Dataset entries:
# # # # #

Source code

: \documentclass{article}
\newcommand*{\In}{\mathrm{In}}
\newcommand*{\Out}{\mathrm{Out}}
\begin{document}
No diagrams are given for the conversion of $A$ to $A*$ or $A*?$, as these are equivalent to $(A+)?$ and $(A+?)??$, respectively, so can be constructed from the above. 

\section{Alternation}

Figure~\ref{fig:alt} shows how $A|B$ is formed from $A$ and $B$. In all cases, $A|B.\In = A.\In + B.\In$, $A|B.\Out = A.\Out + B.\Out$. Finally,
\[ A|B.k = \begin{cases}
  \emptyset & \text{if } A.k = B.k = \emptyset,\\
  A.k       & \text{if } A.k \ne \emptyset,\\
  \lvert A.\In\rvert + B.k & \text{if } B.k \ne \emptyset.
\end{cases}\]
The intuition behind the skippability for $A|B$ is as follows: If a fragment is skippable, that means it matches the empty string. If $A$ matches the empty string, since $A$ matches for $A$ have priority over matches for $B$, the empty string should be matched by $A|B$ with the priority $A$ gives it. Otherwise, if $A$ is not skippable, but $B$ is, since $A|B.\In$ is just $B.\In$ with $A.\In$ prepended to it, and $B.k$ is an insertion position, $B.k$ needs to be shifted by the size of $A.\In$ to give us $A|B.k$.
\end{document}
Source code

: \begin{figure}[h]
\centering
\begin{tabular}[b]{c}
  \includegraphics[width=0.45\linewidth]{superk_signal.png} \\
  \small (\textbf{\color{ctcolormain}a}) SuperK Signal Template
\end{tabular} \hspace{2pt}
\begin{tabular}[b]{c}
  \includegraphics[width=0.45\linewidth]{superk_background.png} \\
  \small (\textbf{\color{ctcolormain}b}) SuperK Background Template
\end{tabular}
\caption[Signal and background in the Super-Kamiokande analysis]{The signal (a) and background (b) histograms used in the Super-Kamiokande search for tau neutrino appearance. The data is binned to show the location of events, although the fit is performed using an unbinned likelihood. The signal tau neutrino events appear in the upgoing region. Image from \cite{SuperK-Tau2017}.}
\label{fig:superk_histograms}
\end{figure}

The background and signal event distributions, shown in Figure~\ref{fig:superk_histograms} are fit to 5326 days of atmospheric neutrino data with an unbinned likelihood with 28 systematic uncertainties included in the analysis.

# # # # #

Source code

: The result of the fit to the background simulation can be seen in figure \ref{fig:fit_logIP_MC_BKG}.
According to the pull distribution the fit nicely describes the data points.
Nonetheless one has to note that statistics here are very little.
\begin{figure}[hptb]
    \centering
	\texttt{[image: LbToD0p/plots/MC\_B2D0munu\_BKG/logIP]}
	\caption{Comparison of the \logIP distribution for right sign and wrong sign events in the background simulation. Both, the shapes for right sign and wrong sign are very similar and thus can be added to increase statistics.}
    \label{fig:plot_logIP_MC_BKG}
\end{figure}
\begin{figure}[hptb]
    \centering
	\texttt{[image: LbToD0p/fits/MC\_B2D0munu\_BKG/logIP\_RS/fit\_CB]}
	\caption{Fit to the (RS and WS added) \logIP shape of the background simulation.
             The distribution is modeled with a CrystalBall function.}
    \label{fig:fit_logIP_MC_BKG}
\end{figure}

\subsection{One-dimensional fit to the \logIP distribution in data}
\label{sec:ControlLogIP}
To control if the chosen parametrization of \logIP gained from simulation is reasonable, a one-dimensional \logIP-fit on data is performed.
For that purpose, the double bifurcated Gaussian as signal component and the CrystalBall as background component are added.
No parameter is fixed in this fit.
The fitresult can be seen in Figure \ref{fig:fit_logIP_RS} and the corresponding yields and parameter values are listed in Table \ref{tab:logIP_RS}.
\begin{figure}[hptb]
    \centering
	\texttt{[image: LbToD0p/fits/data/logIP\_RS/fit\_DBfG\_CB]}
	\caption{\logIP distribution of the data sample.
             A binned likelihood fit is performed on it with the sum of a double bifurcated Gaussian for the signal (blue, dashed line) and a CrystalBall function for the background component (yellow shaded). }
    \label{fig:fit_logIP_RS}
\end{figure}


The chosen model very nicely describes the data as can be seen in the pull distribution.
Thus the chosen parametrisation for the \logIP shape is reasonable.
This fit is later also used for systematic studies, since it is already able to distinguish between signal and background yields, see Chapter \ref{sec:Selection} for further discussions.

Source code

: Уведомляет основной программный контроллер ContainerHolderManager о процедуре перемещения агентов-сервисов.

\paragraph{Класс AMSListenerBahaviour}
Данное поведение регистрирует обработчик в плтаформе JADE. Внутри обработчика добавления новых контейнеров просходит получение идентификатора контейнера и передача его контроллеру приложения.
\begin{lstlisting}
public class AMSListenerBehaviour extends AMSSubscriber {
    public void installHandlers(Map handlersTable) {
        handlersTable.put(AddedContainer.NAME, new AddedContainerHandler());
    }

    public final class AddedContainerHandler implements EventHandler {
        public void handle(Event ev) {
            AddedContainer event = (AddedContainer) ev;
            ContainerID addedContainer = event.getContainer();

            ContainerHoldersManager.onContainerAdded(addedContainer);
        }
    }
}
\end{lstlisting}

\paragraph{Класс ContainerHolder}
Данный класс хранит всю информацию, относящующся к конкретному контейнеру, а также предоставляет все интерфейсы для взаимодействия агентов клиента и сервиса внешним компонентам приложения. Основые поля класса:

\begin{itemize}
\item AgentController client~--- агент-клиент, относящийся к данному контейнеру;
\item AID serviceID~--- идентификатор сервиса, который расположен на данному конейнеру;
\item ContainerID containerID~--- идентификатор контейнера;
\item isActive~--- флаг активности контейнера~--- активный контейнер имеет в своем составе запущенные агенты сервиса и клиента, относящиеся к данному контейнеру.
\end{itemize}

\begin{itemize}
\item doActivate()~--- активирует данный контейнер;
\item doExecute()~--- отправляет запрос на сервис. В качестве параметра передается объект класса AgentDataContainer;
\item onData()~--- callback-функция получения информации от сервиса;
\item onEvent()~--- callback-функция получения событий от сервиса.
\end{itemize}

# # # # #

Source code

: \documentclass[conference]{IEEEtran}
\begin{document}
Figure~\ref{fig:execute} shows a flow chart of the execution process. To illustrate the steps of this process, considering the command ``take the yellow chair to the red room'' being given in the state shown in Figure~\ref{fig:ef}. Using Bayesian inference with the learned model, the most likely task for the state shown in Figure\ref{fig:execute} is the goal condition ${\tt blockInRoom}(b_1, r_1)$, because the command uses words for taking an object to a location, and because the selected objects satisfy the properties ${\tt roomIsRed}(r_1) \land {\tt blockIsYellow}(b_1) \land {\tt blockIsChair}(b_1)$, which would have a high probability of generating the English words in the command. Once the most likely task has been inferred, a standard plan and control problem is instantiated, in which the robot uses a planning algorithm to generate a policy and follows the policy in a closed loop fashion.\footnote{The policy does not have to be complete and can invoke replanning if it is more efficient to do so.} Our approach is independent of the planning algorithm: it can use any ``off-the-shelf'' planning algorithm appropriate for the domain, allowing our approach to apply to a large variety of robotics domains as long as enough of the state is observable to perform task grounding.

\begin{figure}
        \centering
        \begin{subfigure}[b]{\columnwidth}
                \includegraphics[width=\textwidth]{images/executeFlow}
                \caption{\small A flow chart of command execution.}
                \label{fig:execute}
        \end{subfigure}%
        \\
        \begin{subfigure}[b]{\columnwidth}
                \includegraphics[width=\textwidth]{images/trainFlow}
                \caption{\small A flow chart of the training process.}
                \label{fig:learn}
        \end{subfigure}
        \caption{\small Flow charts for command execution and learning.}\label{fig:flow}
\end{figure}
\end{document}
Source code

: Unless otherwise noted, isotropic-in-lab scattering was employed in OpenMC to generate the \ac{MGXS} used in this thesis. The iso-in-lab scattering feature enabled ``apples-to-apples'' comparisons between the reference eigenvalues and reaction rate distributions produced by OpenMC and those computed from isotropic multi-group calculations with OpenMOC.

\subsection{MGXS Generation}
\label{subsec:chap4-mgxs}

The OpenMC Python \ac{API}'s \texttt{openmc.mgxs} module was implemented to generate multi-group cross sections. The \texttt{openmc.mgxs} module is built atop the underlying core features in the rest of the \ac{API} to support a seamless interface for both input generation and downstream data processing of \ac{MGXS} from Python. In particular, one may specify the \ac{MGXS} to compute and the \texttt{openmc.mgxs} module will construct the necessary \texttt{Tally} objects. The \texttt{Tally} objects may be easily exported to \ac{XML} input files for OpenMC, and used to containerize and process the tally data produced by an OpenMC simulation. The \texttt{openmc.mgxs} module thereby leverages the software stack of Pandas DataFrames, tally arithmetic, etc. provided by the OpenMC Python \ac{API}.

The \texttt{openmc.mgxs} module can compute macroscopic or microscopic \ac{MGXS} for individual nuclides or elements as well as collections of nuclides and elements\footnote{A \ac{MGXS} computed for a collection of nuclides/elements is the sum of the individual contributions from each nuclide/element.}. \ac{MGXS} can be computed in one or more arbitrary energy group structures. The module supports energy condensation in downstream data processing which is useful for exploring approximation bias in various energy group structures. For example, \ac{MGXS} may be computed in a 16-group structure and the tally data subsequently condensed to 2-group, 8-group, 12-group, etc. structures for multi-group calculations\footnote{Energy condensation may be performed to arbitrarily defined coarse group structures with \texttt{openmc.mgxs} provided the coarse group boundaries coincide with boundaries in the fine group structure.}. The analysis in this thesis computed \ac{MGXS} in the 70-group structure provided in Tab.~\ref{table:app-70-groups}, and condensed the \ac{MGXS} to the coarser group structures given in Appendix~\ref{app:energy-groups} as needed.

# # # # #

Show every line of the entries above where the word "сервиса" occurs.

Данный класс хранит всю информацию, относящующся к конкретному контейнеру, а также предоставляет все интерфейсы для взаимодействия агентов клиента и сервиса внешним компонентам приложения. Основые поля класса:
\item AID serviceID~--- идентификатор сервиса, который расположен на данному конейнеру;
\item isActive~--- флаг активности контейнера~--- активный контейнер имеет в своем составе запущенные агенты сервиса и клиента, относящиеся к данному контейнеру.
\item onData()~--- callback-функция получения информации от сервиса;
\item onEvent()~--- callback-функция получения событий от сервиса.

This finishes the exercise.